Section 203(d) of the INA is the provision that deals with family members. Let us examine what INA § 203(d) says: A spouse or child defined in subparagraphs (A), (B), (C), (D), or (E) of section 1101 (b)(1) of this title shall, if not otherwise entitled to an immigrant status and the immediate issuance of a visa under subsection (a), (b), or (c) of this section, be entitled to the same status, and the same order of consideration provided in the respective subsection, if accompanying or following to join, the spouse or parent. There is nothing in INA § 203(d) that explicitly provides authority for family members to be counted under the preference quotas. While a derivative is “entitled to the same status, and the same order of consideration” as the principal, nothing requires that family members also be given numbers. Is there not sufficient ambiguity in INA § 203(d) to argue even under current law that family members should not be counted against the quotas?

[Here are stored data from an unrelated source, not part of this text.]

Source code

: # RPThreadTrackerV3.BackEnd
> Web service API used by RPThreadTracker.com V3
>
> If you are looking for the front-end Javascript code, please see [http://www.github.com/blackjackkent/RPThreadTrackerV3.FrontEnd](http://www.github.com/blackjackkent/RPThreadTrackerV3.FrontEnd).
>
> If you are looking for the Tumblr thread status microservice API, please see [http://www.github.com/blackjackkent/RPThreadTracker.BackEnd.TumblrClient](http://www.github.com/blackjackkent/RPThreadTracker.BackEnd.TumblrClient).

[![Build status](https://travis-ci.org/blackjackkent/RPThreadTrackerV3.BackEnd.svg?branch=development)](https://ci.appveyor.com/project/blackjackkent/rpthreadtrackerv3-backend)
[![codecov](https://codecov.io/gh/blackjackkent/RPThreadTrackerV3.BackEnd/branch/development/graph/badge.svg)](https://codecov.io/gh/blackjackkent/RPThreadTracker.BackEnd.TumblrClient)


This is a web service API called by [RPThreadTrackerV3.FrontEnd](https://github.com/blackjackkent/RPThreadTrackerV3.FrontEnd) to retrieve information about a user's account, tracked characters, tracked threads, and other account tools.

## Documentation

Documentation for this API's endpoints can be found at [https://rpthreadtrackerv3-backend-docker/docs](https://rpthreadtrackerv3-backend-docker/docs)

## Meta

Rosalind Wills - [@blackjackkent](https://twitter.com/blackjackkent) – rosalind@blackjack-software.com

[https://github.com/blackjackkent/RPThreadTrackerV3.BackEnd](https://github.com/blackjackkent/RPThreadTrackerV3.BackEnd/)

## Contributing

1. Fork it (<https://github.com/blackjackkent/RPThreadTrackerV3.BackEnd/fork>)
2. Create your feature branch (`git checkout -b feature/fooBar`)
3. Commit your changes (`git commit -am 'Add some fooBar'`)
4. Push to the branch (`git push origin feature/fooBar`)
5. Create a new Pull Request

There is no regulation in 8 C.F.R. instructing what INA § 203(d) is supposed to be doing. Even the Department of State’s regulation at 22 C.F.R. § 42.32 only parrots INA § 203(d) and states that children and spouses are “entitled to the derivative status corresponding to the classification and priority date of the principal.” 22 C.F.R. § 42.32 does not provide further amplification on the scope and purpose of INA § 203(d). We acknowledge that INA 203(d) derivatives are wholly within the preference system and bound by its limitations.. They are not independent of numerical limits, only from direct limitations. It is the principal alien through whom they derive their claim who is counted and who has been counted. Hence, if no EB or FB numbers were available to the principal alien, the derivatives would not be able to immigrate either. If they were exempt altogether, this would not matter. There is a difference between not being counted at all, which we do not argue, and being counted as an integral family unit as opposed to individuals, which we do assert. We seek not an exemption from numerical limits but a different way of counting such limits.

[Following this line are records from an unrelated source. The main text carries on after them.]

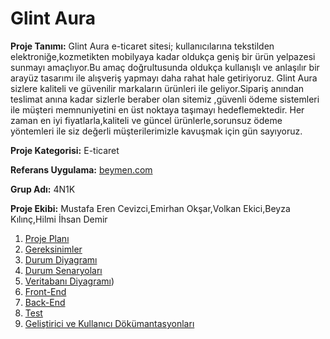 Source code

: # Glint Aura

**Proje Tanımı:** Glint Aura e-ticaret sitesi; kullanıcılarına tekstilden elektroniğe,kozmetikten mobilyaya kadar oldukça geniş bir ürün yelpazesi sunmayı amaçlıyor.Bu amaç doğrultusunda oldukça kullanışlı ve anlaşılır bir arayüz tasarımı ile alışveriş yapmayı daha rahat hale getiriyoruz.
Glint Aura sizlere kaliteli ve güvenilir markaların ürünleri ile geliyor.Sipariş anından teslimat anına kadar sizlerle beraber olan sitemiz ,güvenli ödeme sistemleri ile müşteri memnuniyetini en üst noktaya taşımayı hedeflemektedir.
Her zaman en iyi fiyatlarla,kaliteli ve güncel ürünlerle,sorunsuz ödeme yöntemleri ile siz değerli müşterilerimizle kavuşmak için gün sayıyoruz.<br>

**Proje Kategorisi:** E-ticaret

**Referans Uygulama:** [beymen.com](https://www.beymen.com/)

**Grup Adı:** 4N1K

**Proje Ekibi:** Mustafa Eren Cevizci,Emirhan Okşar,Volkan Ekici,Beyza Kılınç,Hilmi İhsan Demir


1. [Proje Planı](https://github.com/Erendile/GlintAura/blob/main/GlintAura/proje-plani.md)
2. [Gereksinimler](https://github.com/Erendile/GlintAura/blob/main/GlintAura/gereksinimler.md)
3. [Durum Diyagramı](https://github.com/Erendile/GlintAura/blob/main/GlintAura/durum-diyagrami.jpeg)
4. [Durum Senaryoları](https://github.com/Erendile/GlintAura/blob/main/GlintAura/durum-senaryolari.md)
5. [Veritabanı Diyagramı](https://github.com/Erendile/GlintAura/blob/main/GlintAura/glintAuraDb.jpg))
6. [Front-End](https://github.com/Erendile/GlintAura)
7. [Back-End](https://github.com/Erendile/GlintAura)
8. [Test](https://github.com/Erendile/GlintAura)
9. [Geliştirici ve Kullanıcı Dökümantasyonları](https://github.com/Erendile/GlintAura)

INA § 203(d) took effect under IMMACT 90. It still remains a mystery as to why INA § 203(d) was enacted. There was no need to do so since family members were counted in the pre-IMMACT90 quotas. No clear answer can be gleaned from the legislative history of IMMACT 90. Though family members were explicitly exempted from being counted in the House bill, such exemption was removed in conference with the Senate. Ultimately, Congress enacted INA § 201(d), which set a numerical limit of 140,000 for EB immigrants, and it appears that the intent of Congress in IMMACT 90 was to count family members in the final legislation. Was INA § 203(d) introduced to ensure that family members would be counted especially after the House sought to exempt them? Or was it the converse? Could INA § 203(d) have been a vestige of the House’s intent that was never taken out – to make sure that, even though these derivatives would be counted against enlarged EB cap, they would not be left out in the cold but still get the same “green card” benefits as the principal?

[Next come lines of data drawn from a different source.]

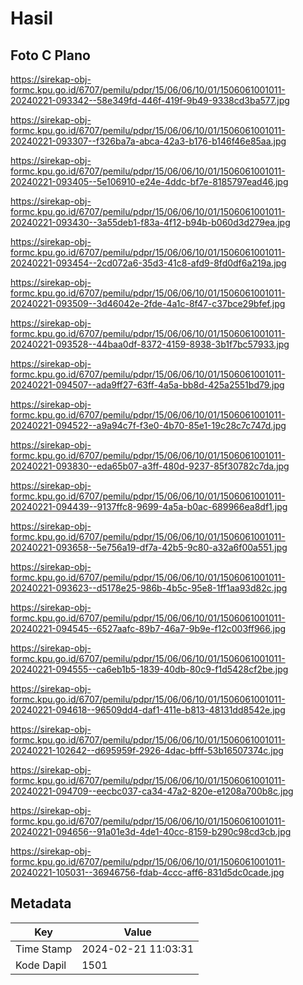 # Hasil

## Foto C Plano

https://sirekap-obj-formc.kpu.go.id/6707/pemilu/pdpr/15/06/06/10/01/1506061001011-20240221-093342--58e349fd-446f-419f-9b49-9338cd3ba577.jpg

https://sirekap-obj-formc.kpu.go.id/6707/pemilu/pdpr/15/06/06/10/01/1506061001011-20240221-093307--f326ba7a-abca-42a3-b176-b146f46e85aa.jpg

https://sirekap-obj-formc.kpu.go.id/6707/pemilu/pdpr/15/06/06/10/01/1506061001011-20240221-093405--5e106910-e24e-4ddc-bf7e-8185797ead46.jpg

https://sirekap-obj-formc.kpu.go.id/6707/pemilu/pdpr/15/06/06/10/01/1506061001011-20240221-093430--3a55deb1-f83a-4f12-b94b-b060d3d279ea.jpg

https://sirekap-obj-formc.kpu.go.id/6707/pemilu/pdpr/15/06/06/10/01/1506061001011-20240221-093454--2cd072a6-35d3-41c8-afd9-8fd0df6a219a.jpg

https://sirekap-obj-formc.kpu.go.id/6707/pemilu/pdpr/15/06/06/10/01/1506061001011-20240221-093509--3d46042e-2fde-4a1c-8f47-c37bce29bfef.jpg

https://sirekap-obj-formc.kpu.go.id/6707/pemilu/pdpr/15/06/06/10/01/1506061001011-20240221-093528--44baa0df-8372-4159-8938-3b1f7bc57933.jpg

https://sirekap-obj-formc.kpu.go.id/6707/pemilu/pdpr/15/06/06/10/01/1506061001011-20240221-094507--ada9ff27-63ff-4a5a-bb8d-425a2551bd79.jpg

https://sirekap-obj-formc.kpu.go.id/6707/pemilu/pdpr/15/06/06/10/01/1506061001011-20240221-094522--a9a94c7f-f3e0-4b70-85e1-19c28c7c747d.jpg

https://sirekap-obj-formc.kpu.go.id/6707/pemilu/pdpr/15/06/06/10/01/1506061001011-20240221-093830--eda65b07-a3ff-480d-9237-85f30782c7da.jpg

https://sirekap-obj-formc.kpu.go.id/6707/pemilu/pdpr/15/06/06/10/01/1506061001011-20240221-094439--9137ffc8-9699-4a5a-b0ac-689966ea8df1.jpg

https://sirekap-obj-formc.kpu.go.id/6707/pemilu/pdpr/15/06/06/10/01/1506061001011-20240221-093658--5e756a19-df7a-42b5-9c80-a32a6f00a551.jpg

https://sirekap-obj-formc.kpu.go.id/6707/pemilu/pdpr/15/06/06/10/01/1506061001011-20240221-093623--d5178e25-986b-4b5c-95e8-1ff1aa93d82c.jpg

https://sirekap-obj-formc.kpu.go.id/6707/pemilu/pdpr/15/06/06/10/01/1506061001011-20240221-094545--6527aafc-89b7-46a7-9b9e-f12c003ff966.jpg

https://sirekap-obj-formc.kpu.go.id/6707/pemilu/pdpr/15/06/06/10/01/1506061001011-20240221-094555--ca6eb1b5-1839-40db-80c9-f1d5428cf2be.jpg

https://sirekap-obj-formc.kpu.go.id/6707/pemilu/pdpr/15/06/06/10/01/1506061001011-20240221-094618--96509dd4-daf1-411e-b813-48131dd8542e.jpg

https://sirekap-obj-formc.kpu.go.id/6707/pemilu/pdpr/15/06/06/10/01/1506061001011-20240221-102642--d695959f-2926-4dac-bfff-53b16507374c.jpg

https://sirekap-obj-formc.kpu.go.id/6707/pemilu/pdpr/15/06/06/10/01/1506061001011-20240221-094709--eecbc037-ca34-47a2-820e-e1208a700b8c.jpg

https://sirekap-obj-formc.kpu.go.id/6707/pemilu/pdpr/15/06/06/10/01/1506061001011-20240221-094656--91a01e3d-4de1-40cc-8159-b290c98cd3cb.jpg

https://sirekap-obj-formc.kpu.go.id/6707/pemilu/pdpr/15/06/06/10/01/1506061001011-20240221-105031--36946756-fdab-4ccc-aff6-831d5dc0cade.jpg


## Metadata

| Key        | Value               |
| ---------- | ------------------- |
| Time Stamp | 2024-02-21 11:03:31 |
| Kode Dapil | 1501                |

If the Executive wanted to reinterpret INA § 203(d), there is sufficient “constructive ambiguity” here too for it do so without the need for Congress to sanction it. We have explained this in our prior article, Why We Can’t Wait: How President Obama Can Erase Immigrant Visa Backlogs With A Stroke Of A Pen, http://www.ilw.com/articles/2012,0201-endelman.shtm. If this happened, the EB and FB preferences could instantly become “current.” The backlogs would disappear. The USCIS might even have to build a new Service Center! But we do not want to end on such optimism and throw all caution to the winds.. Thus, we propose a simple technical fix in Congress, which is to exclude family members from the FB and EB quotas. We do not see why this cannot be accomplished as there is already a pedigree for such a legislative fix. The proposed wording to INA 203(d) would be a simple add on to the current text, such as: “All family members, including the principal alien applicant, shall be counted as one unit for purposes of INA 201(c) and 201(d) limitations. They shall not be counted on an individual basis.” Not only did Congress try to remove family members in IMMACT90, but also attempted to do so in S. 2611, which was passed by the Senate in 2006. Section 501(b) of S. 2611 would have modified INA § 201(d)(2)(A) to exempt family from being counted in EB cases. The EB and FB numbers ought not to be held hostage to the number of family members each principal beneficiary brings with him or her. Nor should family members be held hostage to the quotas. We have often seen the principal beneficiary being granted permanent residency, but the derivative family members being left out, when there were not sufficient visa numbers under the preference category during that given year. If all family members are counted as one unit, such needless separation of family members will never happen again.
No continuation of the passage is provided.